##### Exercise materials #####
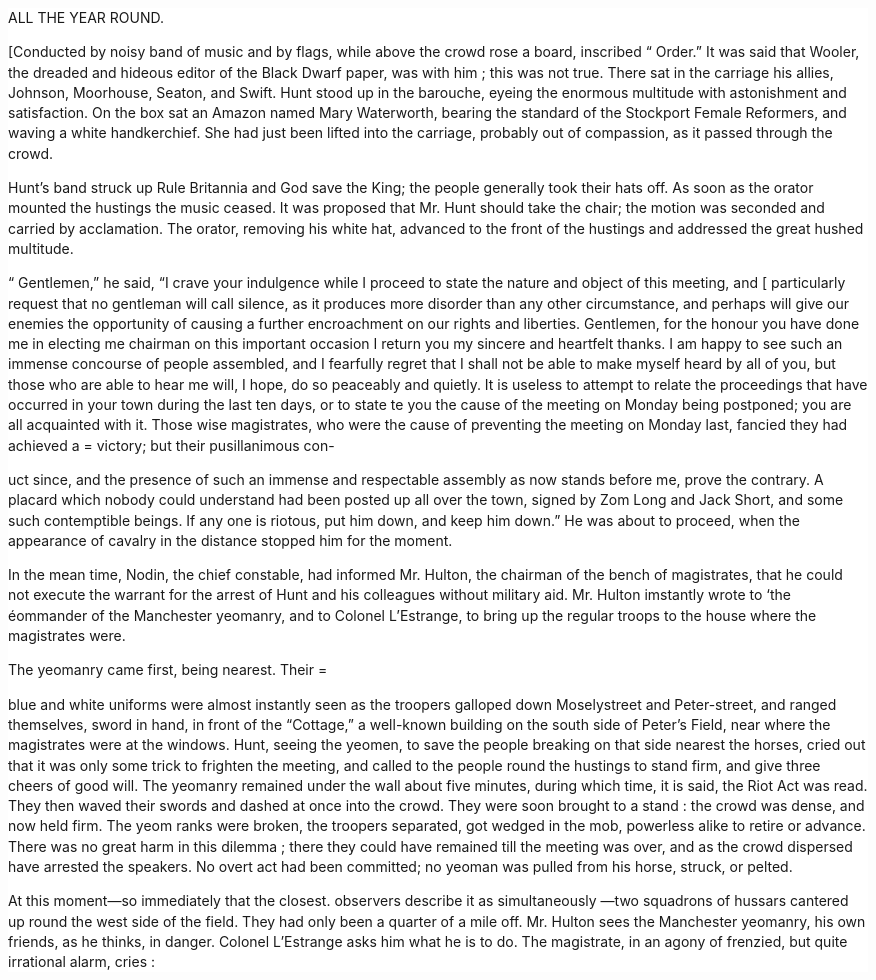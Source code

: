 ALL THE YEAR ROUND.

[Conducted by noisy band of music and by flags, while above the crowd rose a board, inscribed “ Order.” It was said that Wooler, the dreaded and hideous editor of the Black Dwarf paper, was with him ; this was not true. There sat in the carriage his allies, Johnson, Moorhouse, Seaton, and Swift. Hunt stood up in the barouche, eyeing the enormous multitude with astonishment and satisfaction. On the box sat an Amazon named Mary Waterworth, bearing the standard of the Stockport Female Reformers, and waving a white handkerchief. She had just been lifted into the carriage, probably out of compassion, as it passed through the crowd.

Hunt’s band struck up Rule Britannia and God save the King; the people generally took their hats off. As soon as the orator mounted the hustings the music ceased. It was proposed that Mr. Hunt should take the chair; the motion was seconded and carried by acclamation. The orator, removing his white hat, advanced to the front of the hustings and addressed the great hushed multitude.

“ Gentlemen,” he said, “I crave your indulgence while I proceed to state the nature and object of this meeting, and [ particularly request that no gentleman will call silence, as it produces more disorder than any other circumstance, and perhaps will give our enemies the opportunity of causing a further encroachment on our rights and liberties. Gentlemen, for the honour you have done me in electing me chairman on this important occasion I return you my sincere and heartfelt thanks. I am happy to see such an immense concourse of people assembled, and I fearfully regret that I shall not be able to make myself heard by all of you, but those who are able to hear me will, I hope, do so peaceably and quietly. It is useless to attempt to relate the proceedings that have occurred in your town during the last ten days, or to state te you the cause of the meeting on Monday being postponed; you are all acquainted with it. Those wise magistrates, who were the cause of preventing the meeting on Monday last, fancied they had achieved a = victory; but their pusillanimous con-

uct since, and the presence of such an immense and respectable assembly as now stands before me, prove the contrary. A placard which nobody could understand had been posted up all over the town, signed by Zom Long and Jack Short, and some such contemptible beings. If any one is riotous, put him down, and keep him down.” He was about to proceed, when the appearance of cavalry in the distance stopped him for the moment.

In the mean time, Nodin, the chief constable, had informed Mr. Hulton, the chairman of the bench of magistrates, that he could not execute the warrant for the arrest of Hunt and his colleagues without military aid. Mr. Hulton imstantly wrote to ‘the éommander of the Manchester yeomanry, and to Colonel L’Estrange, to bring up the regular troops to the house where the magistrates were.

The yeomanry came first, being nearest. Their =

blue and white uniforms were almost instantly seen as the troopers galloped down Moselystreet and Peter-street, and ranged themselves, sword in hand, in front of the “Cottage,” a well-known building on the south side of Peter’s Field, near where the magistrates were at the windows. Hunt, seeing the yeomen, to save the people breaking on that side nearest the horses, cried out that it was only some trick to frighten the meeting, and called to the people round the hustings to stand firm, and give three cheers of good will. The yeomanry remained under the wall about five minutes, during which time, it is said, the Riot Act was read. They then waved their swords and dashed at once into the crowd. They were soon brought to a stand : the crowd was dense, and now held firm. The yeom ranks were broken, the troopers separated, got wedged in the mob, powerless alike to retire or advance. There was no great harm in this dilemma ; there they could have remained till the meeting was over, and as the crowd dispersed have arrested the speakers. No overt act had been committed; no yeoman was pulled from his horse, struck, or pelted.

At this moment—so immediately that the closest. observers describe it as simultaneously —two squadrons of hussars cantered up round the west side of the field. They had only been a quarter of a mile off. Mr. Hulton sees the Manchester yeomanry, his own friends, as he thinks, in danger. Colonel L’Estrange asks him what he is to do. The magistrate, in an agony of frenzied, but quite irrational alarm, cries :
#####
▶ [Work instructions]: Please return the lines above that run from the line containing "THE YEAR ROUND." to the line containing "[Conducted by noisy", inclusive, exactly and with no other lines.

▶ [Your solution]:
: ALL THE YEAR ROUND.

[Conducted by noisy band of music and by flags, while above the crowd rose a board, inscribed “ Order.” It was said that Wooler, the dreaded and hideous editor of the Black Dwarf paper, was with him ; this was not true. There sat in the carriage his allies, Johnson, Moorhouse, Seaton, and Swift. Hunt stood up in the barouche, eyeing the enormous multitude with astonishment and satisfaction. On the box sat an Amazon named Mary Waterworth, bearing the standard of the Stockport Female Reformers, and waving a white handkerchief. She had just been lifted into the carriage, probably out of compassion, as it passed through the crowd.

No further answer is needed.